O atual CEO da Microsoft, Steve Ballmer, enquanto não está atirando cadeiras nos seus funcionários ou falando mal da Apple e do Linux (que ele diz ser o principal rival do Windows) está tomando decisões sobre o futuro da sua empresa, e a última notícia vinda dele, através do blog da equipe de desenvolvimento do Windows, é bastante perturbadora: “O Seven será a última versão do Windows como conhecemos hoje”.
Segundo Ballmer, após o lançamento da nova versão do Windows – que foi adiantado, tendo em vista conta o semi-fracasso do Vista – a equipe de desenvolvimento se dedicará a aprimorar a plataforma Azure, que será a base para as próximas versões do Windows. Para quem nunca ouviu falar, o Azure é um sistema para aplicações na nuvem (o tão comentado cloud computing) que nada mais é do que a substituição dos aplicativos desktop pelos serviços web.
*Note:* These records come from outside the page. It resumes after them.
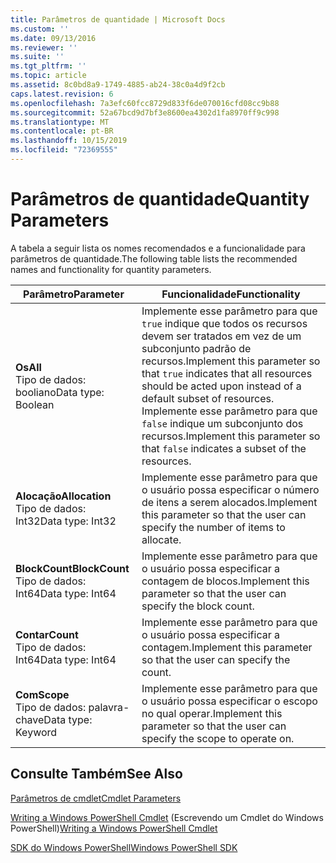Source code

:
 ```yaml
---
title: Parâmetros de quantidade | Microsoft Docs
ms.custom: ''
ms.date: 09/13/2016
ms.reviewer: ''
ms.suite: ''
ms.tgt_pltfrm: ''
ms.topic: article
ms.assetid: 8c0bd8a9-1749-4885-ab24-38c0a4d9f2cb
caps.latest.revision: 6
ms.openlocfilehash: 7a3efc60fcc8729d833f6de070016cfd08cc9b88
ms.sourcegitcommit: 52a67bcd9d7bf3e8600ea4302d1fa8970ff9c998
ms.translationtype: MT
ms.contentlocale: pt-BR
ms.lasthandoff: 10/15/2019
ms.locfileid: "72369555"
---
```

# <a name="quantity-parameters"></a><span data-ttu-id="fdca3-102">Parâmetros de quantidade</span><span class="sxs-lookup"><span data-stu-id="fdca3-102">Quantity Parameters</span></span>

<span data-ttu-id="fdca3-103">A tabela a seguir lista os nomes recomendados e a funcionalidade para parâmetros de quantidade.</span><span class="sxs-lookup"><span data-stu-id="fdca3-103">The following table lists the recommended names and functionality for quantity parameters.</span></span>

|<span data-ttu-id="fdca3-104">Parâmetro</span><span class="sxs-lookup"><span data-stu-id="fdca3-104">Parameter</span></span>|<span data-ttu-id="fdca3-105">Funcionalidade</span><span class="sxs-lookup"><span data-stu-id="fdca3-105">Functionality</span></span>|
|---|---|
|<span data-ttu-id="fdca3-106">**Os**</span><span class="sxs-lookup"><span data-stu-id="fdca3-106">**All**</span></span><br><span data-ttu-id="fdca3-107">Tipo de dados: booliano</span><span class="sxs-lookup"><span data-stu-id="fdca3-107">Data type: Boolean</span></span>|<span data-ttu-id="fdca3-108">Implemente esse parâmetro para que `true` indique que todos os recursos devem ser tratados em vez de um subconjunto padrão de recursos.</span><span class="sxs-lookup"><span data-stu-id="fdca3-108">Implement this parameter so that `true` indicates that all resources should be acted upon instead of a default subset of resources.</span></span> <span data-ttu-id="fdca3-109">Implemente esse parâmetro para que `false` indique um subconjunto dos recursos.</span><span class="sxs-lookup"><span data-stu-id="fdca3-109">Implement this parameter so that `false` indicates a subset of the resources.</span></span>|
|<span data-ttu-id="fdca3-110">**Alocação**</span><span class="sxs-lookup"><span data-stu-id="fdca3-110">**Allocation**</span></span><br><span data-ttu-id="fdca3-111">Tipo de dados: Int32</span><span class="sxs-lookup"><span data-stu-id="fdca3-111">Data type: Int32</span></span>|<span data-ttu-id="fdca3-112">Implemente esse parâmetro para que o usuário possa especificar o número de itens a serem alocados.</span><span class="sxs-lookup"><span data-stu-id="fdca3-112">Implement this parameter so that the user can specify the number of items to allocate.</span></span>|
|<span data-ttu-id="fdca3-113">**BlockCount**</span><span class="sxs-lookup"><span data-stu-id="fdca3-113">**BlockCount**</span></span><br><span data-ttu-id="fdca3-114">Tipo de dados: Int64</span><span class="sxs-lookup"><span data-stu-id="fdca3-114">Data type: Int64</span></span>|<span data-ttu-id="fdca3-115">Implemente esse parâmetro para que o usuário possa especificar a contagem de blocos.</span><span class="sxs-lookup"><span data-stu-id="fdca3-115">Implement this parameter so that the user can specify the block count.</span></span>|
|<span data-ttu-id="fdca3-116">**Contar**</span><span class="sxs-lookup"><span data-stu-id="fdca3-116">**Count**</span></span><br><span data-ttu-id="fdca3-117">Tipo de dados: Int64</span><span class="sxs-lookup"><span data-stu-id="fdca3-117">Data type: Int64</span></span>|<span data-ttu-id="fdca3-118">Implemente esse parâmetro para que o usuário possa especificar a contagem.</span><span class="sxs-lookup"><span data-stu-id="fdca3-118">Implement this parameter so that the user can specify the count.</span></span>|
|<span data-ttu-id="fdca3-119">**Com**</span><span class="sxs-lookup"><span data-stu-id="fdca3-119">**Scope**</span></span><br><span data-ttu-id="fdca3-120">Tipo de dados: palavra-chave</span><span class="sxs-lookup"><span data-stu-id="fdca3-120">Data type: Keyword</span></span>|<span data-ttu-id="fdca3-121">Implemente esse parâmetro para que o usuário possa especificar o escopo no qual operar.</span><span class="sxs-lookup"><span data-stu-id="fdca3-121">Implement this parameter so that the user can specify the scope to operate on.</span></span>|

## <a name="see-also"></a><span data-ttu-id="fdca3-122">Consulte Também</span><span class="sxs-lookup"><span data-stu-id="fdca3-122">See Also</span></span>

[<span data-ttu-id="fdca3-123">Parâmetros de cmdlet</span><span class="sxs-lookup"><span data-stu-id="fdca3-123">Cmdlet Parameters</span></span>](./cmdlet-parameters.md)

<span data-ttu-id="fdca3-124">[Writing a Windows PowerShell Cmdlet](./writing-a-windows-powershell-cmdlet.md) (Escrevendo um Cmdlet do Windows PowerShell)</span><span class="sxs-lookup"><span data-stu-id="fdca3-124">[Writing a Windows PowerShell Cmdlet](./writing-a-windows-powershell-cmdlet.md)</span></span>

[<span data-ttu-id="fdca3-125">SDK do Windows PowerShell</span><span class="sxs-lookup"><span data-stu-id="fdca3-125">Windows PowerShell SDK</span></span>](../windows-powershell-reference.md)
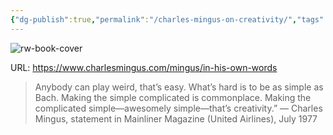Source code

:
 ```yaml
---
{"dg-publish":true,"permalink":"/charles-mingus-on-creativity/","tags":["ath"],"updated":"2025-04-03T13:43:53.645-07:00"}
---
```


![rw-book-cover](http://static1.squarespace.com/static/5d0943cc1685450001db8e42/t/66a8653e1e7c8a2ee10c0393/1722311998809/00000020+%282%29.jpg?format=1500w)

URL: https://www.charlesmingus.com/mingus/in-his-own-words

>Anybody can play weird, that’s easy. What’s hard is to be as simple as Bach. Making the simple complicated is commonplace. Making the complicated simple—awesomely simple—that’s creativity.”
> — Charles Mingus, statement in Mainliner Magazine (United Airlines), July 1977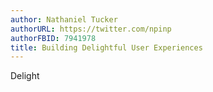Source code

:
 ```yaml
---
author: Nathaniel Tucker
authorURL: https://twitter.com/npinp
authorFBID: 7941978
title: Building Delightful User Experiences
---
```


Delight


<!--truncate-->
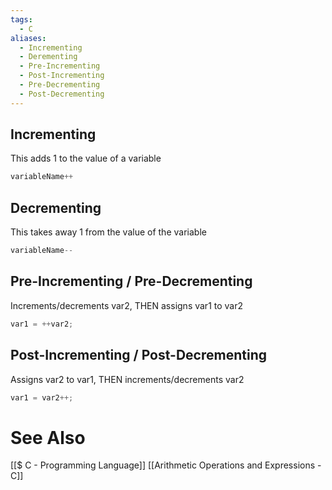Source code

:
 ```yaml
---
tags:
  - C
aliases:
  - Incrementing
  - Derementing
  - Pre-Incrementing
  - Post-Incrementing
  - Pre-Decrementing
  - Post-Decrementing
---
```



## Incrementing
This adds 1 to the value of a variable
```c showlinenumbers
variableName++
```

## Decrementing
This takes away 1 from the value of the variable
```c showlinenumbers
variableName--
```

## Pre-Incrementing / Pre-Decrementing
Increments/decrements var2, THEN assigns var1 to var2
```c showlinenumbers
var1 = ++var2;
```

## Post-Incrementing / Post-Decrementing
Assigns var2 to var1, THEN increments/decrements var2

```c showlinenumbers
var1 = var2++;
```

# See Also
[[$ C - Programming Language]]
[[Arithmetic Operations and Expressions - C]]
“O Windows, como conhecemos hoje, já era. O futuro está na nuvem!” – diz Ballmer. Decerto, ele tem bastantes motivos para afirmar isso. A pirataria, um desses motivos, é uma das maiores fontes de prejuízo na indústria de software e com os aplicativos rodando na web a pirataria simplesmente não existe, pois o software é um só, que não pode ser modificado: aquele instalado no servidor da produtora do software. “Esse novo conceito de Windows será a prova de crackers” – afirma, de novo.
Migrando todos os aplicativos do Windows para a nuvem o SO poderá ser fornecido gratuitamente, já que o sistema operacional será basicamente os utilitários de hardware e de disco, com o mínimo de recursos possível. É a velha máxima… de graça até injeção na testa. O resto, digo, todos os aplicativos serão responsabilidade do navegador. Já estão disponíveis versões do Office, do Explorer e do Paint (que foi terceirizado e teve seu nome alterado para picnik) na web. Os próximos aplicativos a irem para a web serão Campo Minado e Paciência.
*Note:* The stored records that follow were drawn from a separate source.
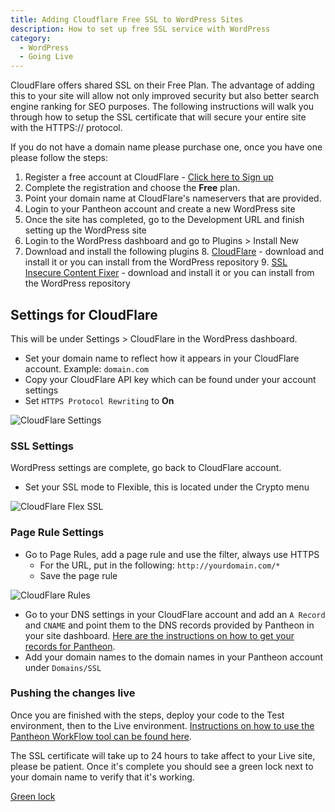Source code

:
 ```yaml
---
title: Adding Cloudflare Free SSL to WordPress Sites
description: How to set up free SSL service with WordPress
category:
  - WordPress
  - Going Live
---
```


CloudFlare offers shared SSL on their Free Plan. The advantage of adding this to your site will allow not only improved security but also better search engine ranking for SEO purposes. The following instructions will walk you through how to setup the SSL certificate that will secure your entire site with the HTTPS:// protocol.

If you do not have a domain name please purchase one, once you have one please follow the steps:

 1. Register a free account at CloudFlare - [Click here to Sign up](https://www.cloudflare.com/sign-up/)
 2. Complete the registration and choose the **Free** plan.
 3. Point your domain name at CloudFlare's nameservers that are provided.
 4. Login to your Pantheon account and create a new WordPress site
 5. Once the site has completed, go to the Development URL and finish setting up the WordPress site
 6. Login to the WordPress dashboard and go to Plugins > Install New
 7. Download and install the following plugins
	 8. [CloudFlare](https://wordpress.org/plugins/cloudflare/) - download and install it or you can install from the WordPress repository
	 9. [SSL Insecure Content Fixer](https://wordpress.org/plugins/ssl-insecure-content-fixer/) - download and install it or you can install from the WordPress repository

## **Settings for CloudFlare**

This will be under Settings > CloudFlare in the WordPress dashboard.

 - Set your domain name to reflect how it appears in your CloudFlare account. Example: `domain.com`
 - Copy your CloudFlare API key which can be found under your account settings
 - Set `HTTPS Protocol Rewriting` to **On**

![CloudFlare Settings](/docs/assets/images/cloudflare-settings.jpg)

### **SSL Settings**

WordPress settings are complete, go back to CloudFlare account.

- Set your SSL mode to Flexible, this is located under the Crypto menu

![CloudFlare Flex SSL](/docs/assets/images/cloudflare-flexible-ssl.png)

### **Page Rule Settings**

- Go to Page Rules, add a page rule and use the filter, always use HTTPS
	- For the URL, put in the following: `http://yourdomain.com/*`
	- Save the page rule

![CloudFlare Rules](/docs/assets/images/cloudflare-page-rules.png)

- Go to your DNS settings in your CloudFlare account and add an `A Record` and `CNAME` and point them to the DNS records provided by Pantheon in your site dashboard. [Here are the instructions on how to get your records for Pantheon](/docs/articles/sites/domains/dns-records-for-directing-your-domain-to-your-pantheon-site/#pantheon-dns-records-for-http-sites).
- Add your domain names to the domain names in your Pantheon account under `Domains/SSL`

### Pushing the changes live

Once you are finished with the steps, deploy your code to the Test environment, then to the Live environment. [Instructions on how to use the Pantheon WorkFlow tool can be found here](/docs/articles/sites/code/using-the-pantheon-workflow/).

The SSL certificate will take up to 24 hours to take affect to your Live site, please be patient. Once it's complete you should see a green lock next to your domain name to verify that it's working.

[Green lock](/docs/assets/images/cloudflare-green-bar.png)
A forma de cobrar pelo software também mudará. Ao invés de adquirir uma licença de uso o usuário poderá pagar mensalmente para acessar sua conta no serviço ou então pagar uma pequena quantia a cada utilização. O meio de pagamento é o cartão de crédito. “Se o cara não possui cartão de crédito ele nunca teve dinheiro pra comprar uma licença do Windows mesmo. Azar dele (fazendo careta)!” – Ballmer, sendo ele mesmo.
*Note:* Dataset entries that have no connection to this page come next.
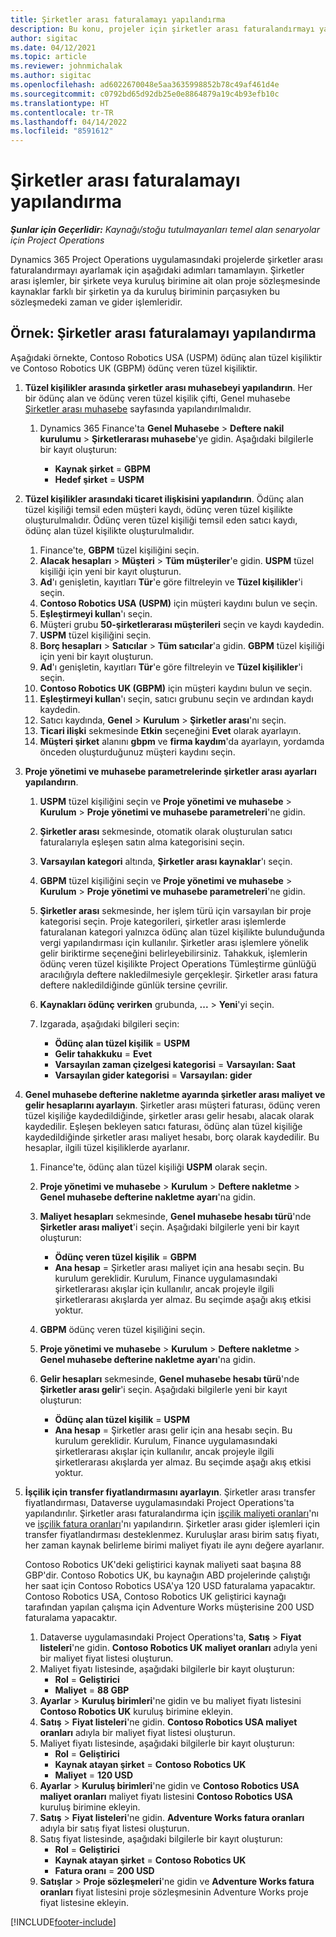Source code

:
 ```yaml
---
title: Şirketler arası faturalamayı yapılandırma
description: Bu konu, projeler için şirketler arası faturalandırmayı yapılandırma hakkında bilgi ve örnekler sağlar.
author: sigitac
ms.date: 04/12/2021
ms.topic: article
ms.reviewer: johnmichalak
ms.author: sigitac
ms.openlocfilehash: ad6022670048e5aa3635998852b78c49af461d4e
ms.sourcegitcommit: c0792bd65d92db25e0e8864879a19c4b93efb10c
ms.translationtype: HT
ms.contentlocale: tr-TR
ms.lasthandoff: 04/14/2022
ms.locfileid: "8591612"
---
```

# <a name="configure-intercompany-invoicing"></a>Şirketler arası faturalamayı yapılandırma

_**Şunlar için Geçerlidir:** Kaynağı/stoğu tutulmayanları temel alan senaryolar için Project Operations_

Dynamics 365 Project Operations uygulamasındaki projelerde şirketler arası faturalandırmayı ayarlamak için aşağıdaki adımları tamamlayın. Şirketler arası işlemler, bir şirkete veya kuruluş birimine ait olan proje sözleşmesinde kaynaklar farklı bir şirketin ya da kuruluş biriminin parçasıyken bu sözleşmedeki zaman ve gider işlemleridir.

## <a name="example-configure-intercompany-invoicing"></a>Örnek: Şirketler arası faturalamayı yapılandırma

Aşağıdaki örnekte, Contoso Robotics USA (USPM) ödünç alan tüzel kişiliktir ve Contoso Robotics UK (GBPM) ödünç veren tüzel kişiliktir. 

1. **Tüzel kişilikler arasında şirketler arası muhasebeyi yapılandırın**. Her bir ödünç alan ve ödünç veren tüzel kişilik çifti, Genel muhasebe [Şirketler arası muhasebe](/dynamics365/finance/general-ledger/intercompany-accounting-setup) sayfasında yapılandırılmalıdır.
    
    1. Dynamics 365 Finance'ta **Genel Muhasebe** > **Deftere nakil kurulumu** > **Şirketlerarası muhasebe**'ye gidin. Aşağıdaki bilgilerle bir kayıt oluşturun:

        - **Kaynak şirket** = **GBPM**
        - **Hedef şirket** = **USPM**

2. **Tüzel kişilikler arasındaki ticaret ilişkisini yapılandırın**. Ödünç alan tüzel kişiliği temsil eden müşteri kaydı, ödünç veren tüzel kişilikte oluşturulmalıdır. Ödünç veren tüzel kişiliği temsil eden satıcı kaydı, ödünç alan tüzel kişilikte oluşturulmalıdır.

     1. Finance'te, **GBPM** tüzel kişiliğini seçin.
     2. **Alacak hesapları** > **Müşteri** > **Tüm müşteriler**'e gidin. **USPM** tüzel kişiliği için yeni bir kayıt oluşturun.
     3. **Ad**'ı genişletin, kayıtları **Tür**'e göre filtreleyin ve **Tüzel kişilikler**'i seçin. 
     4. **Contoso Robotics USA (USPM)** için müşteri kaydını bulun ve seçin.
     5. **Eşleştirmeyi kullan**'ı seçin. 
     6. Müşteri grubu **50-şirketlerarası müşterileri** seçin ve kaydı kaydedin.
     7. **USPM** tüzel kişiliğini seçin.
     8. **Borç hesapları** > **Satıcılar** > **Tüm satıcılar**'a gidin. **GBPM** tüzel kişiliği için yeni bir kayıt oluşturun.
     9. **Ad**'ı genişletin, kayıtları **Tür**'e göre filtreleyin ve **Tüzel kişilikler**'i seçin. 
     10. **Contoso Robotics UK (GBPM)** için müşteri kaydını bulun ve seçin.
     11. **Eşleştirmeyi kullan**'ı seçin, satıcı grubunu seçin ve ardından kaydı kaydedin.
     12. Satıcı kaydında, **Genel** > **Kurulum** > **Şirketler arası**'nı seçin.
     13. **Ticari ilişki** sekmesinde **Etkin** seçeneğini **Evet** olarak ayarlayın.
     14. **Müşteri şirket** alanını **gbpm** ve **firma kaydım**'da ayarlayın, yordamda önceden oluşturduğunuz müşteri kaydını seçin.

3. **Proje yönetimi ve muhasebe parametrelerinde şirketler arası ayarları yapılandırın**. 

    1. **USPM** tüzel kişiliğini seçin ve **Proje yönetimi ve muhasebe** > **Kurulum** > **Proje yönetimi ve muhasebe parametreleri**'ne gidin.
    2. **Şirketler arası** sekmesinde, otomatik olarak oluşturulan satıcı faturalarıyla eşleşen satın alma kategorisini seçin.
    3. **Varsayılan kategori** altında, **Şirketler arası kaynaklar**'ı seçin.
    4. **GBPM** tüzel kişiliğini seçin ve **Proje yönetimi ve muhasebe** > **Kurulum** > **Proje yönetimi ve muhasebe parametreleri**'ne gidin.
    5. **Şirketler arası** sekmesinde, her işlem türü için varsayılan bir proje kategorisi seçin. Proje kategorileri, şirketler arası işlemlerde faturalanan kategori yalnızca ödünç alan tüzel kişilikte bulunduğunda vergi yapılandırması için kullanılır. Şirketler arası işlemlere yönelik gelir biriktirme seçeneğini belirleyebilirsiniz. Tahakkuk, işlemlerin ödünç veren tüzel kişilikte Project Operations Tümleştirme günlüğü aracılığıyla deftere nakledilmesiyle gerçekleşir. Şirketler arası fatura deftere nakledildiğinde günlük tersine çevrilir.
    6. **Kaynakları ödünç verirken** grubunda, **...** > **Yeni**'yi seçin. 
    7. Izgarada, aşağıdaki bilgileri seçin:

          - **Ödünç alan tüzel kişilik** = **USPM**
          - **Gelir tahakkuku** = **Evet**
          - **Varsayılan zaman çizelgesi kategorisi** = **Varsayılan: Saat**
          - **Varsayılan gider kategorisi** = **Varsayılan: gider**

4. **Genel muhasebe defterine nakletme ayarında şirketler arası maliyet ve gelir hesaplarını ayarlayın**. Şirketler arası müşteri faturası, ödünç veren tüzel kişiliğe kaydedildiğinde, şirketler arası gelir hesabı, alacak olarak kaydedilir. Eşleşen bekleyen satıcı faturası, ödünç alan tüzel kişiliğe kaydedildiğinde şirketler arası maliyet hesabı, borç olarak kaydedilir. Bu hesaplar, ilgili tüzel kişiliklerde ayarlanır. 
      
     1. Finance'te, ödünç alan tüzel kişiliği **USPM** olarak seçin. 
     2. **Proje yönetimi ve muhasebe** > **Kurulum** > **Deftere nakletme** > **Genel muhasebe defterine nakletme ayarı**'na gidin. 
     3. **Maliyet hesapları** sekmesinde, **Genel muhasebe hesabı türü**'nde **Şirketler arası maliyet**'i seçin. Aşağıdaki bilgilerle yeni bir kayıt oluşturun:
      
        - **Ödünç veren tüzel kişilik** = **GBPM**
        - **Ana hesap** = Şirketler arası maliyet için ana hesabı seçin. Bu kurulum gereklidir. Kurulum, Finance uygulamasındaki şirketlerarası akışlar için kullanılır, ancak projeyle ilgili şirketlerarası akışlarda yer almaz. Bu seçimde aşağı akış etkisi yoktur. 
        
     4. **GBPM** ödünç veren tüzel kişiliğini seçin. 
     5. **Proje yönetimi ve muhasebe** > **Kurulum** > **Deftere nakletme** > **Genel muhasebe defterine nakletme ayarı**'na gidin. 
     6. **Gelir hesapları** sekmesinde, **Genel muhasebe hesabı türü**'nde **Şirketler arası gelir**'i seçin. Aşağıdaki bilgilerle yeni bir kayıt oluşturun:

        - **Ödünç alan tüzel kişilik** = **USPM**
        - **Ana hesap** = Şirketler arası gelir için ana hesabı seçin. Bu kurulum gereklidir. Kurulum, Finance uygulamasındaki şirketlerarası akışlar için kullanılır, ancak projeyle ilgili şirketlerarası akışlarda yer almaz. Bu seçimde aşağı akış etkisi yoktur. 

5. **İşçilik için transfer fiyatlandırmasını ayarlayın**. Şirketler arası transfer fiyatlandırması, Dataverse uygulamasındaki Project Operations'ta yapılandırılır. Şirketler arası faturalandırma için [işçilik maliyeti oranları](../pricing-costing/set-up-labor-cost-rate.md#transfer-pricing-and-costs-for-resources-outside-of-your-division-or-legal-entity)'nı ve [işçilik fatura oranları](../pricing-costing/set-up-labor-bill-rate.md#transfer-pricing-or-set-up-bill-rates-for-resources-from-other-organizational-units-or-divisions)'nı yapılandırın. Şirketler arası gider işlemleri için transfer fiyatlandırması desteklenmez. Kuruluşlar arası birim satış fiyatı, her zaman kaynak belirleme birimi maliyet fiyatı ile aynı değere ayarlanır.

      Contoso Robotics UK'deki geliştirici kaynak maliyeti saat başına 88 GBP'dir. Contoso Robotics UK, bu kaynağın ABD projelerinde çalıştığı her saat için Contoso Robotics USA'ya 120 USD faturalama yapacaktır. Contoso Robotics USA, Contoso Robotics UK geliştirici kaynağı tarafından yapılan çalışma için Adventure Works müşterisine 200 USD faturalama yapacaktır.

      1. Dataverse uygulamasındaki Project Operations'ta, **Satış** > **Fiyat listeleri**'ne gidin. **Contoso Robotics UK maliyet oranları** adıyla yeni bir maliyet fiyat listesi oluşturun. 
      2. Maliyet fiyatı listesinde, aşağıdaki bilgilerle bir kayıt oluşturun:
         - **Rol** = **Geliştirici**
         - **Maliyet** = **88 GBP**
      3. **Ayarlar** > **Kuruluş birimleri**'ne gidin ve bu maliyet fiyatı listesini **Contoso Robotics UK** kuruluş birimine ekleyin.
      4. **Satış** > **Fiyat listeleri**'ne gidin. **Contoso Robotics USA maliyet oranları** adıyla bir maliyet fiyat listesi oluşturun. 
      5. Maliyet fiyatı listesinde, aşağıdaki bilgilerle bir kayıt oluşturun:
          - **Rol** = **Geliştirici**
          - **Kaynak atayan şirket** = **Contoso Robotics UK**
          - **Maliyet** = **120 USD**
      6. **Ayarlar** > **Kuruluş birimleri**'ne gidin ve **Contoso Robotics USA maliyet oranları** maliyet fiyatı listesini **Contoso Robotics USA** kuruluş birimine ekleyin.
      7. **Satış** > **Fiyat listeleri**'ne gidin. **Adventure Works fatura oranları** adıyla bir satış fiyat listesi oluşturun. 
      8. Satış fiyat listesinde, aşağıdaki bilgilerle bir kayıt oluşturun:
          - **Rol** = **Geliştirici**
          - **Kaynak atayan şirket** = **Contoso Robotics UK**
          - **Fatura oranı** = **200 USD**
      9. **Satışlar** > **Proje sözleşmeleri**'ne gidin ve **Adventure Works fatura oranları** fiyat listesini proje sözleşmesinin Adventure Works proje fiyat listesine ekleyin.


[!INCLUDE[footer-include](../includes/footer-banner.md)]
Quem não quiser migrar para a nova plataforma de imediato deverá ficar com o Windows 7, que só custará um pouco mais caro que o Vista, ou seja, troco de pinga. Como o novo conceito de Windows não admite nenhum aplicativo além dos navegadores a Microsoft se compromete a atualizar o Windows 7 até 2012, dando tempo aos desenvolvedores para migrar TODO o software legado para a web. Se o mundo não acabar nesse ano, deixará de existir a plataforma Windows, como conhecemos hoje.
Dizem que 2012 será o ano do Linux.
Fonte: Engineering Windows 7, blog oficial do Windows 7.